> **Directions**: From the first line of the material below to the line containing "사용자는 시스템에 서비스", repeat every line exactly and add nothing.

> **Extracted information**:
————————

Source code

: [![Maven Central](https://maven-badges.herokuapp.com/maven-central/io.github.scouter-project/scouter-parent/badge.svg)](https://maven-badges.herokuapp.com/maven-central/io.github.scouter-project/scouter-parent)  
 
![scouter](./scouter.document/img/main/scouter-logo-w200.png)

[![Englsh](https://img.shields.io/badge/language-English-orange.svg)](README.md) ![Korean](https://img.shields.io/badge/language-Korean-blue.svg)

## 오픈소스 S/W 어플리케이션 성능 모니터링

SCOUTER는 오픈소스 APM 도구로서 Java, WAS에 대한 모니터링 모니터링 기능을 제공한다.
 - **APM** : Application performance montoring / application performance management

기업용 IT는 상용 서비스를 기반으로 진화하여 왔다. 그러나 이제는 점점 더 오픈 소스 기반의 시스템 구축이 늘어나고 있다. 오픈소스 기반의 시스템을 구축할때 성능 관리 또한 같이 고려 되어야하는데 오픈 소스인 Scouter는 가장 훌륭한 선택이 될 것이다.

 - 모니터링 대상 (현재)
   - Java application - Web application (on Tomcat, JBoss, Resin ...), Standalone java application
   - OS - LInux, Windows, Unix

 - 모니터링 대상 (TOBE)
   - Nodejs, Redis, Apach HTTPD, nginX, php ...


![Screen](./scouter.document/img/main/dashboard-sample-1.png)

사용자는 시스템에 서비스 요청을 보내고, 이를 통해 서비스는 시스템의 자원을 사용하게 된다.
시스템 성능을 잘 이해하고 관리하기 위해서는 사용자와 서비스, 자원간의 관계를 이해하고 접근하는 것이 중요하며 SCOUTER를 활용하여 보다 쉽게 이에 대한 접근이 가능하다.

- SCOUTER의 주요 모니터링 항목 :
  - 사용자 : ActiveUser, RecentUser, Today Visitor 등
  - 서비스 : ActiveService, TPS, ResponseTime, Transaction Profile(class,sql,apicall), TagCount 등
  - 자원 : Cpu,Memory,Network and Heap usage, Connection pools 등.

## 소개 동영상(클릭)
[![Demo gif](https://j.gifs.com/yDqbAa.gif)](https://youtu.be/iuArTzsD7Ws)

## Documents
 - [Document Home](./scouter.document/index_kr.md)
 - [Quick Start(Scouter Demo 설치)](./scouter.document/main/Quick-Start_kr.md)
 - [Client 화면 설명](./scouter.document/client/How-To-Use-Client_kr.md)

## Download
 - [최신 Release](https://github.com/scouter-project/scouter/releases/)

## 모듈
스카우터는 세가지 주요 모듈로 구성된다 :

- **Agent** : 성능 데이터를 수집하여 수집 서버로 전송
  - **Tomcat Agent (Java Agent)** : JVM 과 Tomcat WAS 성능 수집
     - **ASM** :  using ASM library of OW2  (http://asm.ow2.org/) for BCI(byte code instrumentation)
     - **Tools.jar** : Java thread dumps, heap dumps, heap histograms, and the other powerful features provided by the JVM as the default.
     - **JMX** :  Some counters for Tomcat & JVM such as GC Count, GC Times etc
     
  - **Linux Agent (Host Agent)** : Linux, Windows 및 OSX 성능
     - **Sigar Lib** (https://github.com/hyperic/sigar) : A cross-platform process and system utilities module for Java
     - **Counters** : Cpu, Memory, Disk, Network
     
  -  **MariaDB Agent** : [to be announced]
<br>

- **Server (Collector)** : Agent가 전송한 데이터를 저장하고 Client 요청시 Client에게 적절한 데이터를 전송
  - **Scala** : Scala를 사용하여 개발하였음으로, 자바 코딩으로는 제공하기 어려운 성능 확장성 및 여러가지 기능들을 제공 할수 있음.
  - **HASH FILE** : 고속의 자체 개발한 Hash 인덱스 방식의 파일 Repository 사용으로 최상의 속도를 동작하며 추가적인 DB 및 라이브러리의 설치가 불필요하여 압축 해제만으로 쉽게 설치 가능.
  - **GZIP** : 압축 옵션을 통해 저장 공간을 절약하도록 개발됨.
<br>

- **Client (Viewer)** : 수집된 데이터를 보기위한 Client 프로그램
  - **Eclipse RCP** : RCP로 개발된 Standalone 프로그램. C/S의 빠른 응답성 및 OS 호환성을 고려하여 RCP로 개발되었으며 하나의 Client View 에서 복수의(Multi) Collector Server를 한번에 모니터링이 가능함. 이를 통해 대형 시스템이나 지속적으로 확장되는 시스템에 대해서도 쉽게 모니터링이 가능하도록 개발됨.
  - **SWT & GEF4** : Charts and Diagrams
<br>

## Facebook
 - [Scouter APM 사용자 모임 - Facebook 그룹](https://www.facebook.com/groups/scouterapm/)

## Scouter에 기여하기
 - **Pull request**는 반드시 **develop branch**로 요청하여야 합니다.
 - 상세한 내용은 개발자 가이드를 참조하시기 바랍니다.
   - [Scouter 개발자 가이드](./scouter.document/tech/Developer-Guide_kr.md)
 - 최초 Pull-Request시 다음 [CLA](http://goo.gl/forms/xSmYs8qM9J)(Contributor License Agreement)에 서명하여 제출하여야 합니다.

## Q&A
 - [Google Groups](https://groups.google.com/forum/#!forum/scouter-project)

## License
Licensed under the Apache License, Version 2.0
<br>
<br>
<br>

————————

> **Reply**:
Source code

: [![Maven Central](https://maven-badges.herokuapp.com/maven-central/io.github.scouter-project/scouter-parent/badge.svg)](https://maven-badges.herokuapp.com/maven-central/io.github.scouter-project/scouter-parent)  
 
![scouter](./scouter.document/img/main/scouter-logo-w200.png)

[![Englsh](https://img.shields.io/badge/language-English-orange.svg)](README.md) ![Korean](https://img.shields.io/badge/language-Korean-blue.svg)

## 오픈소스 S/W 어플리케이션 성능 모니터링

SCOUTER는 오픈소스 APM 도구로서 Java, WAS에 대한 모니터링 모니터링 기능을 제공한다.
 - **APM** : Application performance montoring / application performance management

기업용 IT는 상용 서비스를 기반으로 진화하여 왔다. 그러나 이제는 점점 더 오픈 소스 기반의 시스템 구축이 늘어나고 있다. 오픈소스 기반의 시스템을 구축할때 성능 관리 또한 같이 고려 되어야하는데 오픈 소스인 Scouter는 가장 훌륭한 선택이 될 것이다.

 - 모니터링 대상 (현재)
   - Java application - Web application (on Tomcat, JBoss, Resin ...), Standalone java application
   - OS - LInux, Windows, Unix

 - 모니터링 대상 (TOBE)
   - Nodejs, Redis, Apach HTTPD, nginX, php ...


![Screen](./scouter.document/img/main/dashboard-sample-1.png)

사용자는 시스템에 서비스 요청을 보내고, 이를 통해 서비스는 시스템의 자원을 사용하게 된다.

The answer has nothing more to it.